Oil and Gas UK’s (OGUK) Business Outlook 2019 finds continued uncertainty in commodity markets is reinforcing investor caution, with forecasts indicating a conservative outlook for prices. Against this backdrop, exploration and production companies remain focused on cost whilst striving for further business and operational improvements.
While the report finds 62 percent of contractor companies have an improved outlook for 2019, many areas of the supply chain are still experiencing challenges as industry emerges from one of its most difficult downturns.
New findings in the report reveal that £200bn will need to be spent by exploration and production companies in existing operations and new opportunities to realise industry’s Vision 2035, and adding a generation of productive life to the basin.
The report shows:
- Production has increased by 20 percent over the past five years, following 14 years of decline.
- Companies are looking to maintain unit operating costs at current levels, with operating expenditure running at around £7-7.5bn through 2019
- Momentum is building around exploration activity, with up to 15 exploration wells expected in 2019, including several potentially high-impact prospects
- Supply chain revenues are anticipated to stabilise aided by new capital approvals and operational investment, however pressures remain in some areas of the supply chain
- The largest ten E&P companies accounted for just over half of production in 2018 compared to more than two-thirds in 2008, reflecting an increasingly diverse corporate landscape
- Production from the UKCS continues to provide around 60 percent of the UK’s oil and gas demand reducing reliance on imports
- Drilling activity – key to progressing resources to production – remains at a record-low rate
- Despite the low level of activity, up to 485 million boe have been discovered so far from exploration wells drilled in 2018 – a similar total to discovered volumes in Norway but with 20 fewer wells
- More new projects were approved in 2018 than the previous three years combined, unlocking over £3.3bn of new capital investment and more than 400 million boe of new reserves - a similar number are expected in 2019
- Around £200bn will need to be spent to add a generation of productive life to the basin, providing significant opportunities for both supply chain and E&P companies.
Commenting, OGUK chief executive, Deirdre Michie said: “Our Business Outlook Report 2019 shows that industry’s approach during the downturn is delivering results.

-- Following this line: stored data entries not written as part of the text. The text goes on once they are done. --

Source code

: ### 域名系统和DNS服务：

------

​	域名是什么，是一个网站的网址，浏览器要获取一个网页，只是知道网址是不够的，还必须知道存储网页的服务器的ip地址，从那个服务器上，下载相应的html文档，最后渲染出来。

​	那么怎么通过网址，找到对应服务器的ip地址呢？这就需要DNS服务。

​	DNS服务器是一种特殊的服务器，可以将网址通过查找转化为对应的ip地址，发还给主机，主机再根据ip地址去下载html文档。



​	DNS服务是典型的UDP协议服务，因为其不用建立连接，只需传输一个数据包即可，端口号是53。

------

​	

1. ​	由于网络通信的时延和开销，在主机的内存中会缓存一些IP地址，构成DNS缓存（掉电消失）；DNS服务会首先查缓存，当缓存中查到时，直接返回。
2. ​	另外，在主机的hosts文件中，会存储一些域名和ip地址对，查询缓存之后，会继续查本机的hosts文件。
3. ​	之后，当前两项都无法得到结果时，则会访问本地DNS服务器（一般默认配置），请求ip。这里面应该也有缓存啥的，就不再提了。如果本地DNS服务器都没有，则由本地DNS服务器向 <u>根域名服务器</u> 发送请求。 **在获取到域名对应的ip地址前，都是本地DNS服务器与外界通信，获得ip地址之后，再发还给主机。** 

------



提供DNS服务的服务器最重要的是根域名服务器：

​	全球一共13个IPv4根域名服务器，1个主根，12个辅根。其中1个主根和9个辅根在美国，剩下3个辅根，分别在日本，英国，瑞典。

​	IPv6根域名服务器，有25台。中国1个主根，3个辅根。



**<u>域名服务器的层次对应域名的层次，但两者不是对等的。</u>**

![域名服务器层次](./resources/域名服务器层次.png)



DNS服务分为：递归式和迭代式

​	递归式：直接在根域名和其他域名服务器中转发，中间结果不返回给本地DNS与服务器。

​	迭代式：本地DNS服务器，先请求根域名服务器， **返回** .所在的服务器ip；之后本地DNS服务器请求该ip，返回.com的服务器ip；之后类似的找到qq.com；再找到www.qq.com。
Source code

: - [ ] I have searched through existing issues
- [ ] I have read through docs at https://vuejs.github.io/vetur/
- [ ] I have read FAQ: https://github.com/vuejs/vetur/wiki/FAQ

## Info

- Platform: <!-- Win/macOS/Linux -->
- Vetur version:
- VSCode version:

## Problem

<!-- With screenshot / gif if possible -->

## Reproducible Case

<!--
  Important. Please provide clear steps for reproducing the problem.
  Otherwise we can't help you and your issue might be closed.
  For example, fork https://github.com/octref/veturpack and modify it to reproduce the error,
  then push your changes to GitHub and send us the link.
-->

Following 14 years of decline, production has increased by a fifth over the past five years. Cost improvements are being sustained and there is building momentum around exploration, with more new opportunities being drilled and the largest two conventional discoveries for a decade made in the second half of 2018.
“Our report finds an industry that’s getting better at what it does, getting smarter in how it does it and is well positioned to deliver attractive returns on investment within this environment, maintaining our global competitiveness. This is the new reality and we need to embrace it.
“However, challenges remain across parts of the supply chain, with revenues and margins still under pressure and cash flow stretched. If capabilities and resources are to stay anchored here in the UK, there must be a competitive proposition for supply chain companies to invest in too.
“With focus on adding a generation of productive life to the basin, our report reveals around £200bn will need to be spent to find, develop and operate the reserves of the future.
“In a year in which output from the UK Continental Shelf met around 60 percent of primary UK oil and gas demand, the importance of our hard-fought investment conditions is reinforced - not only for our industry but for the UK economy.
“This is a UK industry which is critical for security of energy supply, at the heart of the move to a lower carbon economy, supports hundreds of thousands of jobs and contributes billions to the economy.
“With the new reality clear and clarity around the future potential, there is all to play for.”